- Instructions for the task -
How many lines of the entries hold the string "error"? Reply with the number alone.

- Listed entries -
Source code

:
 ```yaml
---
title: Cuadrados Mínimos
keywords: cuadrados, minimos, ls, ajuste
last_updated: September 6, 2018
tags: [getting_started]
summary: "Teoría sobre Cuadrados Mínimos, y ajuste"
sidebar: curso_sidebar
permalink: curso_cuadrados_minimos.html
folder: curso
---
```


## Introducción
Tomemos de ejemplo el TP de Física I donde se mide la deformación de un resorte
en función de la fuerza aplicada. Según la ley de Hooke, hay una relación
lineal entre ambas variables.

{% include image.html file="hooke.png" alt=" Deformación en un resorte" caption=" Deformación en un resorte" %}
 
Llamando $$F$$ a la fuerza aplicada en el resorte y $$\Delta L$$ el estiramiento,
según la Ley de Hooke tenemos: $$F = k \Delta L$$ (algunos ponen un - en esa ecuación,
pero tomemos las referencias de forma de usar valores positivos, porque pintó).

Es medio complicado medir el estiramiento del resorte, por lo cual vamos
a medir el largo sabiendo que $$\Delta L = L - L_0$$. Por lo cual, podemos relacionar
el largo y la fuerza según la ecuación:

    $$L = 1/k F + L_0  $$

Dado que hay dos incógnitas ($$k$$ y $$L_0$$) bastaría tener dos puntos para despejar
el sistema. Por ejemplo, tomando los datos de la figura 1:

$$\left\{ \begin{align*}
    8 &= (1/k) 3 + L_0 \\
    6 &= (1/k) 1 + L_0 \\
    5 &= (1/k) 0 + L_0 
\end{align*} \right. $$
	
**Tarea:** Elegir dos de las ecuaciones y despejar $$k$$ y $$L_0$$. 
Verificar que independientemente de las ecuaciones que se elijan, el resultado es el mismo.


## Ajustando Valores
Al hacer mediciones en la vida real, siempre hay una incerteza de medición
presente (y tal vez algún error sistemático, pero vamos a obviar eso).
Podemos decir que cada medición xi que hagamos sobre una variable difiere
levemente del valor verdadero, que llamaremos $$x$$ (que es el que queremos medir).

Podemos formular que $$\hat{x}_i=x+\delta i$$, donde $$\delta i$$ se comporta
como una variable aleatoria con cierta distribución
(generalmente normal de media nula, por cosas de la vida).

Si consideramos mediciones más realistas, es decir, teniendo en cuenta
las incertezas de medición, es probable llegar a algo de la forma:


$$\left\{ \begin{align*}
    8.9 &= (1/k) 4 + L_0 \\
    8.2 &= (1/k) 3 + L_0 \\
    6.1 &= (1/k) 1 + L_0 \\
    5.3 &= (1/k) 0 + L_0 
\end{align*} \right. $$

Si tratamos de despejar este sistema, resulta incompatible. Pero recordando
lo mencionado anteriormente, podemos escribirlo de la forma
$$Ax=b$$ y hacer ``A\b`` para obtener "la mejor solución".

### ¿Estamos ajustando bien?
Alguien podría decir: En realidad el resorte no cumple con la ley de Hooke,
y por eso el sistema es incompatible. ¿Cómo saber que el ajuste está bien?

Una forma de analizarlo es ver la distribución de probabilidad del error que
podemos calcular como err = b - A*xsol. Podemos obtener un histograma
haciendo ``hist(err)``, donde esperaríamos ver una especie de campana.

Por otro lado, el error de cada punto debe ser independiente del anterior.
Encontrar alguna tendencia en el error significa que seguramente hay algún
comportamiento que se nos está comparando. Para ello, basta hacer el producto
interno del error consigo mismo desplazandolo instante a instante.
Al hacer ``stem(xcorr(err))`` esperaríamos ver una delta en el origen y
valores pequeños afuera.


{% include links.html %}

- Worked solution -
5